THE HILLSIDE HIDEAWAY
Disappointed for brief a moment that I’d miss a hand’s on cooking experience with Hilton chef, I was suddenly salivating at the thought of getting behind the stove at Hilton Seychelles Northolme Resort & Spa. Cruising back to the mainland of Mahé, it wasn’t long before I was checked in, freshened up and plonking myself in a seat at Les Cocotiers. The hotel’s exec chef Kevin had prepared a preview of the soon-to-be updated menu, with a goat’s cheese parfait to start and a generous salmon portion with scallops and a succulent pea sauce. Retiring early to make the most of the following day, I was more than happy to tinker around in the King Hillside Villa – a lavish wooden lodge perched above the lapping waves of a secluded beach below – for a more private splash than the resort’s centrally located infinity pool.
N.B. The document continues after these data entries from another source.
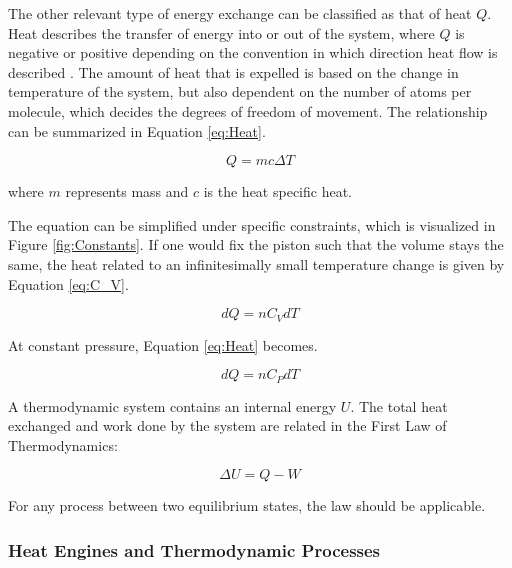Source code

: The other relevant type of energy exchange can be classified as that of heat $\mathit{Q}$. Heat describes the transfer of energy into or out of the system, where $\mathit{Q}$ is negative or positive depending on the convention in which direction heat flow is described \cite{Ling2016-bs}. The amount of heat that is expelled is based on the change in temperature of the system, but also dependent on the number of atoms per molecule, which decides the degrees of freedom of movement. The relationship can be summarized in Equation \ref{eq:Heat}. \cite{Zohuri2019}

\begin{equation}
\label{eq:Heat}
    \mathit{Q = mc \Delta T}
\end{equation}

where $\mathit{m}$ represents mass and $\mathit{c}$ is the heat specific heat. 

The equation can be simplified under specific constraints, which is visualized in Figure \ref{fig:Constants}. If one would fix the piston such that the volume stays the same, the heat related to an infinitesimally small temperature change is given by Equation \ref{eq:C_V}. \cite{Zohuri2019}

\begin{equation}
\label{eq:C_V}
    \mathit{dQ = n C_V dT}
\end{equation}

At constant pressure, Equation \ref{eq:Heat} becomes. 

\begin{equation}
\label{eq:C_P}
    \mathit{dQ = n C_P dT}
\end{equation}

A thermodynamic system contains an internal energy $\mathit{U}$. The total heat exchanged and work done by the system are related in the First Law of Thermodynamics: 

\begin{equation}
\label{eq:1st Law}
    \mathit{\Delta U = Q - W}
\end{equation}

For any process between two equilibrium states, the law should be applicable. \cite{Ling2016-bs}


\subsubsection{Heat Engines and Thermodynamic Processes}
\label{Heat Engines}

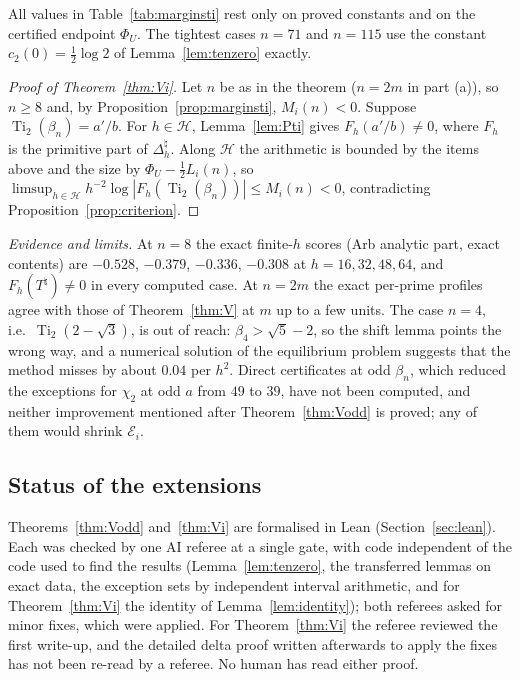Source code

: \documentclass[11pt]{amsart}
\theoremstyle{definition}
\theoremstyle{remark}
\numberwithin{equation}{section}
\newcommand{\cE}{\mathcal{E}}
\newcommand{\Ti}{\operatorname{Ti}}
\begin{document}
All values in Table~\ref{tab:marginsti} rest only on proved constants and on the certified endpoint $\Phi_U$. The
tightest cases $n=71$ and $n=115$ use the constant $c_2(0)=\frac12\log2$ of Lemma~\ref{lem:tenzero} exactly.

\begin{proof}[Proof of Theorem~\ref{thm:Vi}]
Let $n$ be as in the theorem ($n=2m$ in part (a)), so $n\ge8$ and, by Proposition~\ref{prop:marginsti}, $M_i(n)<0$.
Suppose $\Ti_2(\beta_n)=a'/b$. For $h\in\mathcal H$, Lemma~\ref{lem:Pti} gives $F_h(a'/b)\ne0$, where $F_h$ is the
primitive part of $\Delta^\natural_h$. Along $\mathcal H$ the arithmetic is bounded by the items above and the size by
$\Phi_U-\frac12L_i(n)$, so $\limsup_{h\in\mathcal H}h^{-2}\log|F_h(\Ti_2(\beta_n))|\le M_i(n)<0$, contradicting
Proposition~\ref{prop:criterion}.
\end{proof}

\emph{Evidence and limits.} At $n=8$ the exact finite-$h$ scores (Arb analytic part, exact contents) are $-0.528$,
$-0.379$, $-0.336$, $-0.308$ at $h=16,32,48,64$, and $F_h(T^\natural)\ne0$ in every computed case. At $n=2m$ the exact
per-prime profiles agree with those of Theorem~\ref{thm:V} at $m$ up to a few units. The case $n=4$, i.e.\
$\Ti_2(2-\sqrt3)$, is out of reach: $\beta_4>\sqrt5-2$, so the shift lemma points the wrong way, and a numerical solution of
the equilibrium problem suggests that the method misses by about $0.04$ per $h^2$. Direct certificates at odd $\beta_n$,
which reduced the exceptions for $\chi_2$ at odd $a$ from $49$ to $39$, have not been computed, and neither improvement
mentioned after Theorem~\ref{thm:Vodd} is proved; any of them would shrink $\cE_i$.

\subsection{Status of the extensions}
Theorems~\ref{thm:Vodd} and~\ref{thm:Vi} are formalised in Lean (Section~\ref{sec:lean}). Each was checked by
one AI referee at a single gate,
with code independent of the code used to find the results (Lemma~\ref{lem:tenzero}, the transferred lemmas on exact
data, the exception sets by independent interval arithmetic, and for Theorem~\ref{thm:Vi} the identity of
Lemma~\ref{lem:identity}); both referees asked for minor fixes, which were applied. For Theorem~\ref{thm:Vi} the referee
reviewed the first write-up, and the detailed delta proof written afterwards to apply the fixes has not been re-read by a
referee. No human has read either proof.
\end{document}
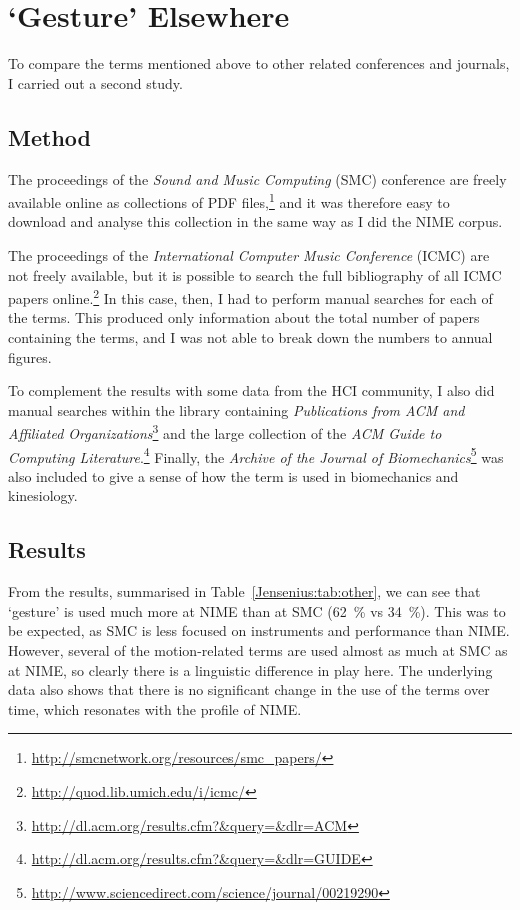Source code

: \section{`Gesture' Elsewhere}
\label{Jensenius:complimentaryresults}

To compare the terms mentioned above to other related conferences and journals, I carried out a second study.


\subsection{Method}

The proceedings of the \emph{Sound and Music Computing} (SMC) conference are freely available online as collections of PDF files,\footnote{\url{http://smcnetwork.org/resources/smc_papers/}} 
and it was therefore easy to download and analyse this collection in the same way as I did the NIME corpus. 

The proceedings of the \emph{International Computer Music Conference} (ICMC) are not freely available, but it is possible to search the full bibliography of all ICMC papers online.\footnote{\url{http://quod.lib.umich.edu/i/icmc/}} In this case, then, I had to perform manual searches for each of the terms. This produced only information about the total number of papers containing the terms, and I was not able to break down the numbers to annual figures. 

To complement the results with some data from the HCI community, I also did manual searches within the library containing \emph{Publications from ACM and Affiliated Organizations}\footnote{\url{http://dl.acm.org/results.cfm?&query=&dlr=ACM}}
and the large collection of the \emph{ACM Guide to Computing Literature}.\footnote{\url{http://dl.acm.org/results.cfm?&query=&dlr=GUIDE}} Finally, the \emph{Archive of the Journal of Biomechanics}\footnote{\url{http://www.sciencedirect.com/science/journal/00219290}} was also included to give a sense of how the term is used in biomechanics and kinesiology. 


\subsection{Results}

From the results, summarised in Table~\ref{Jensenius:tab:other}, we can see that `gesture' is used much more at NIME than at SMC  (62~\% vs 34~\%). This was to be expected, as SMC is less focused on instruments and performance than NIME. However, several of the motion-related terms are used almost as much at SMC as at NIME, so clearly there is a linguistic difference in play here. The underlying data also shows that there is no significant change in the use of the terms over time, which resonates with the profile of NIME. 

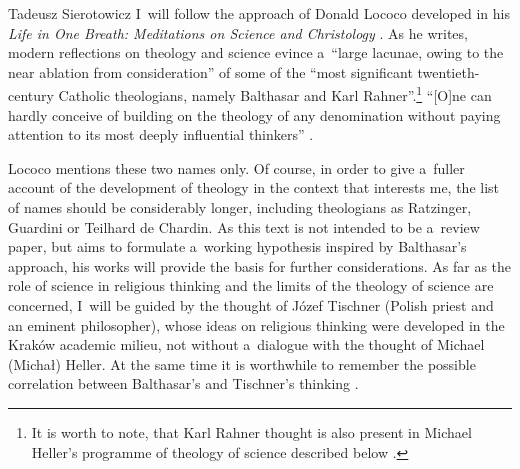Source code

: \begin{artengenv}{Tadeusz Sierotowicz}
I~will follow the approach of Donald Lococo developed in his \textit{Life in One Breath: Meditations on Science and Christology} 
\parencite*[][]{lococo_life_2021}. %
 As he writes, modern reflections on theology and science evince a~``large lacunae, owing to the near ablation from consideration'' of some of the ``most significant twentieth-century Catholic theologians, namely Balthasar and Karl Rahner''.\footnote{It is worth to note, that Karl Rahner thought is also present in Michael Heller's programme of theology of science described below 
\parencites[cf.][pp.80–81]{macek_teologia_2014}[][p.13]{maziarka_w_2016}. %
 } ``[O]ne can hardly conceive of building on the theology of any denomination without paying attention to its most deeply influential thinkers'' 
\parencite[][p.11]{lococo_life_2021}.%




Lococo mentions these two names only. Of course, in order to give a~fuller account of the development of theology in the context that interests me, the list of names should be considerably longer, including theologians as Ratzinger, Guardini or Teilhard de Chardin. As this text is not intended to be a~review paper, but aims to formulate a~working hypothesis inspired by Balthasar's approach, his works will provide the basis for further considerations. As far as the role of science in religious thinking and the limits of the theology of science are concerned, I~will be guided by the thought of Józef Tischner (Polish priest and an eminent philosopher), whose ideas on religious thinking were developed in the Kraków academic milieu, not without a~dialogue with the thought of Michael (Michał) Heller. At the same time it is worthwhile to remember the possible correlation between Balthasar's and Tischner's thinking 
\parencite[see][]{wolowski_problem_2019}.%





\end{artengenv}
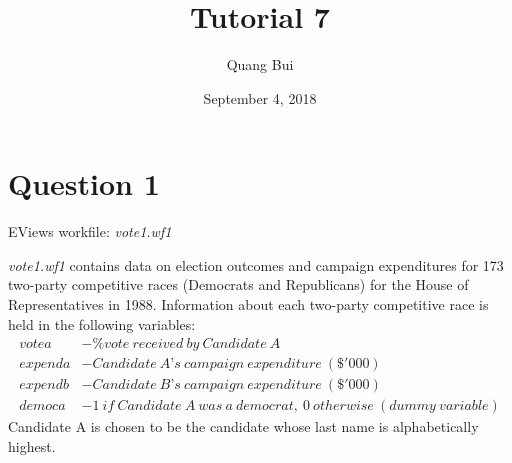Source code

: \documentclass[12pt]{report}
\title{Tutorial 7}
\subtitle
{
	\textbf{keywords}: level log interpretation, dummy variables, hypothesis test, F-test, t-test, p-value, overall significance, individual significance, multiple linear restrictions, reparameterisation
	
	\textbf{estimated reading time}: 35 minutes
}
\author{Quang Bui}
\date{September 4, 2018}
\begin{document}
	
\maketitle

\section*{Question 1}
\noindent EViews workfile: \textit{vote1.wf1}

\noindent \textit{vote1.wf1} contains data on election outcomes and campaign expenditures for 173 two-party competitive races (Democrats and Republicans) for the House of Representatives in 1988. Information about each two-party competitive race is held in the following variables:
\begin{align*}
votea &- \%vote\ received\ by\ Candidate\ A \\
expenda &- Candidate\ A’s\ campaign\ expenditure\ (\$'000) \\
expendb &- Candidate\ B’s\ campaign\ expenditure\ (\$'000) \\
democa &- 1\ if\ Candidate\ A\ was\ a\ democrat,\ 0\ otherwise\ (dummy\ variable)
\end{align*}
\noindent Candidate A is chosen to be the candidate whose last name is alphabetically highest.
\end{document}

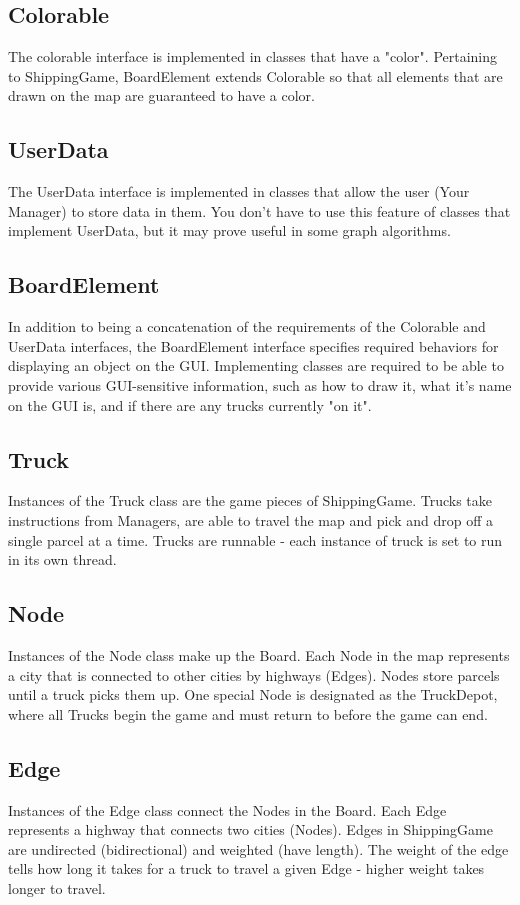 \documentclass[11pt]{article}
\begin{document}
\subsection{Colorable}
The colorable interface is implemented in classes that have a "color". Pertaining to ShippingGame, BoardElement extends Colorable so that all elements that are drawn on the map are guaranteed to have a color.
\subsection{UserData}
The UserData interface is implemented in classes that allow the user (Your Manager) to store data in them. You don't have to use this feature of classes that implement UserData, but it may prove useful in some graph algorithms.
\subsection{BoardElement}
In addition to being a concatenation of the requirements of the Colorable and UserData interfaces, the BoardElement interface specifies required behaviors for displaying an object on the GUI. Implementing classes are required to be able to provide various GUI-sensitive information, such as how to draw it, what it's name on the GUI is, and if there are any trucks currently "on it".
\subsection{Truck}
Instances of the Truck class are the game pieces of ShippingGame. Trucks take instructions from Managers, are able to travel the map and pick and drop off a single parcel at a time. Trucks are runnable - each instance of truck is set to run in its own thread.
\subsection{Node}
Instances of the Node class make up the Board. Each Node in the map represents a city that is connected to other cities by highways (Edges). Nodes store parcels until a truck picks them up. One special Node is designated as the TruckDepot, where all Trucks begin the game and must return to before the game can end.
\subsection{Edge}
Instances of the Edge class connect the Nodes in the Board. Each Edge represents a highway that connects two cities (Nodes). Edges in ShippingGame are undirected (bidirectional) and weighted (have length). The weight of the edge tells how long it takes for a truck to travel a given Edge - higher weight takes longer to travel.
\end{document}
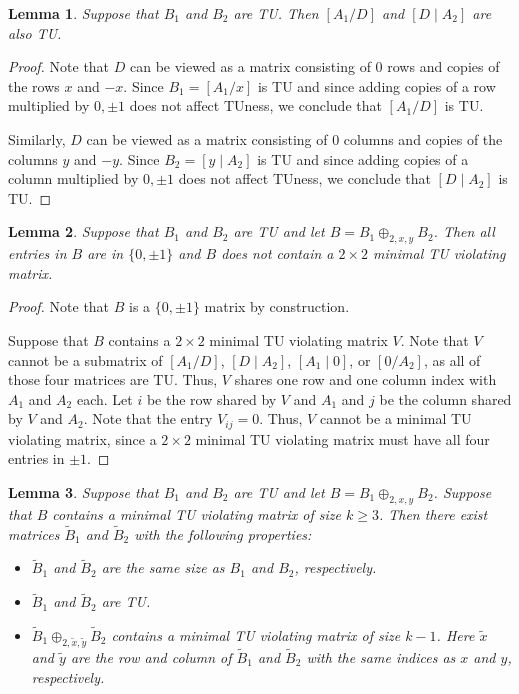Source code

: \documentclass{article}
\newtheorem{lemma}{Lemma}
\theoremstyle{definition}
\begin{document}
\begin{lemma}
    Suppose that $B_{1}$ and $B_{2}$ are TU. Then $\left[A_{1} / D\right]$ and $\left[D \mid A_{2}\right]$ are also TU.
\end{lemma}

\begin{proof}
    Note that $D$ can be viewed as a matrix consisting of $0$ rows and copies of the rows $x$ and $-x$. Since $B_{1} = \left[A_{1} / x\right]$ is TU and since adding copies of a row multiplied by ${0, \pm 1}$ does not affect TUness, we conclude that $\left[A_{1} / D\right]$ is TU.

    Similarly, $D$ can be viewed as a matrix consisting of $0$ columns and copies of the columns $y$ and $-y$. Since $B_{2} = \left[y \mid A_{2}\right]$ is TU and since adding copies of a column multiplied by ${0, \pm 1}$ does not affect TUness, we conclude that $\left[D \mid A_{2}\right]$ is TU.
\end{proof}

\begin{lemma}\label{lem:two_sum_reg_mvm_12}
    Suppose that $B_{1}$ and $B_{2}$ are TU and let $B = B_{1} \oplus_{2, x, y} B_{2}$. Then all entries in $B$ are in $\{0, \pm 1\}$ and $B$ does not contain a $2 \times 2$ minimal TU violating matrix.
\end{lemma}

\begin{proof}
    Note that $B$ is a $\{0, \pm 1\}$ matrix by construction.

    Suppose that $B$ contains a $2 \times 2$ minimal TU violating matrix $V$. Note that $V$ cannot be a submatrix of $\left[A_{1} / D\right]$, $\left[D \mid A_{2}\right]$, $\left[A_{1} \mid 0\right]$, or $\left[0 / A_{2}\right]$, as all of those four matrices are TU. Thus, $V$ shares one row and one column index with $A_{1}$ and $A_{2}$ each. Let $i$ be the row shared by $V$ and $A_{1}$ and $j$ be the column shared by $V$ and $A_{2}$. Note that the entry $V_{ij} = 0$. Thus, $V$ cannot be a minimal TU violating matrix, since a $2 \times 2$ minimal TU violating matrix must have all four entries in $\pm 1$.
\end{proof}

\begin{lemma}\label{lem:two_sum_reg_mvm_induction}
    Suppose that $B_{1}$ and $B_{2}$ are TU and let $B = B_{1} \oplus_{2, x, y} B_{2}$. Suppose that $B$ contains a minimal TU violating matrix of size $k \geq 3$. Then there exist matrices $\tilde{B}_{1}$ and $\tilde{B}_{2}$ with the following properties:
    \begin{itemize}
        \item $\tilde{B}_{1}$ and $\tilde{B}_{2}$ are the same size as $B_{1}$ and $B_{2}$, respectively.
        \item $\tilde{B}_{1}$ and $\tilde{B}_{2}$ are TU.
        \item $\tilde{B}_{1} \oplus_{2, \tilde{x}, \tilde{y}} \tilde{B}_{2}$ contains a minimal TU violating matrix of size $k - 1$. Here $\tilde{x}$ and $\tilde{y}$ are the row and column of $\tilde{B}_{1}$ and $\tilde{B}_{2}$ with the same indices as $x$ and $y$, respectively.
    \end{itemize}
\end{lemma}
\end{document}
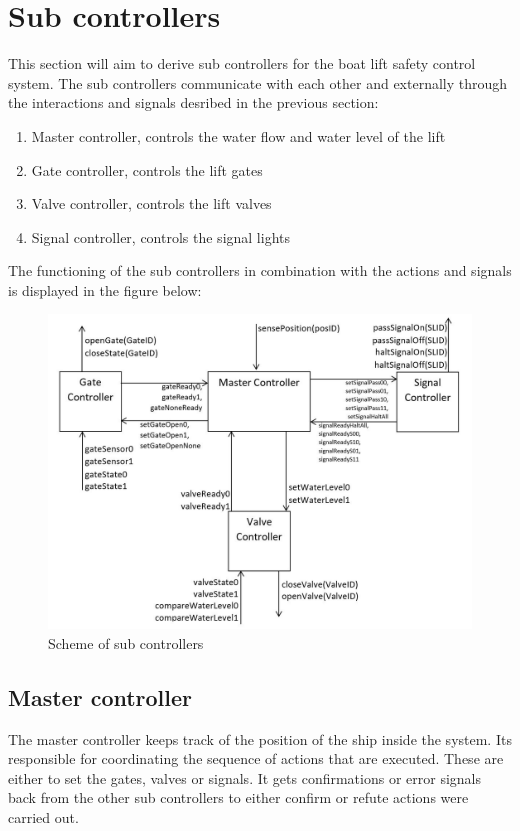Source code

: \section{Sub controllers}
This section will aim to derive sub controllers for the boat lift safety control system. The sub controllers communicate with each other and externally through the interactions and signals desribed in the previous section:

\begin{enumerate}
	\item Master controller, controls the water flow and water level of the lift
	\item Gate controller, controls the lift gates
	\item Valve controller, controls the lift valves
	\item Signal controller, controls the signal lights
\end{enumerate}

\noindent The functioning of the sub controllers in combination with the actions and signals is displayed in the figure below:

\begin{figure}[!h]
	\includegraphics[width=\linewidth]{controllers}
	\caption{Scheme of sub controllers}
	\label{fig:subcontrollers}
\end{figure}
\subsection{Master controller}
The master controller keeps track of the position of the ship inside the system. Its responsible for coordinating the sequence of actions that are executed. These are either to set the gates, valves or signals. It gets confirmations or error signals back from the other sub controllers to either confirm or refute actions were carried out. \\

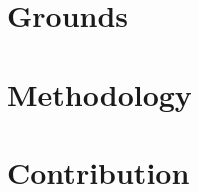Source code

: \documentclass{Dissertate}
\begin{document}

\frontmatter
\setstretch{\dnormalspacing}


\setcounter{chapter}{0}  %
\part{Grounds}





\part{Methodology}







\part{Contribution}








%
% 
% 
% 

\setstretch{\dnormalspacing}

\backmatter

% 
% 

% 
\end{document}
Decked out in dark woods, the cosy space features a Jacuzzi tub to soak in, large armchair to flop in, and a large viewing deck where you can nap, read, dine or just watch the world go by. With a view of the bay, you’ll soon be spotting the immense fruit bats zooming between trees, no doubt munching on the variety of sweet treats in the lush surrounds. James Bond author Ian Fleming is said to have spent time in this particular corner of Mahé, and the resort even had a dedicated Fleming-themed accommodation for some time. It’s easy to see why the writer tucked himself away in the Seychelles, with space to think and the apparent slowing of time to aid literary inspiration. If only time slowed even more at the eforea Spa, where an hour or more on the massage table, waves gently folding below the oceanfacing chalet, is a surefire way to unwind. I’d checked out from the 100+ Labriz jungle resort, filled with families, and checked in to a chic hillside hideout, with a little more than 50 villas, making this
the smallest Hilton “hotel” in the brand’s entire global family. The absence of “little ones” clearly creates a different atmosphere, with couples kicking back on the various verandas around the Ocean View Bar as the deep orange sun plunges behind the horizon. But my afternoon wasn’t entirely dedicated to contemplation – I had an appointment with Chef Kevin. Returning to the lofty Hilltop Restaurant, where I’d enjoyed an English breakfast and honey-laden waffles earlier in the morning, the team had prepped a colourful range of ingredients ahead of the afternoon cooking class. All I had to do was refresh my wine glass and say “yes, chef” when necessary. Kevin, a Northern Ireland native, got to grips with Creole cuisine during his four years on Mahé, overseeing teams of budding local chefs and fervently absorbing the culinary culture. After slicing and dicing my way to a homemade orange juice salsa, I was soon slurping on a hearty seafood soup and eventually searing some red snapper in a scorching hot pan – with a heap of butter and more than a splash of the white wine that was at hand. The cooking classes are popular, I’m told, and the classes are a fun and engaging break from the utter hardships of lounging around. Pocketing the recipes I’d just been walked through, I made a beeline for the beach for a round of paddle boarding. Getting the opposing view of the resort from the water, it’s easier to see how these spacious villas offer utmost privacy, especially the newer premium options with private pools – perfect for honeymooners who want to maximise their time indoors. Whichever resort is more to your fancy, their sibling properties certainly complement each other well, and many holidaymakers end up combining an experience at both the Labriz island escape and the elegant Northolme. Either way, despite the literary reference in this article’s headline, the Seychelles clearly doesn’t have so much in common with a Dickensian novel. Far from the bleak, inner-city themes of Victorian (or dare I say modern?) life, the vibrant and perma-sunshiny archipelago is pure escapism that transcends even the greatest work of fiction. It’s so tangible, effervescent and utterly vivid, you’ll be flicking through the pages in your memory banks for years to come.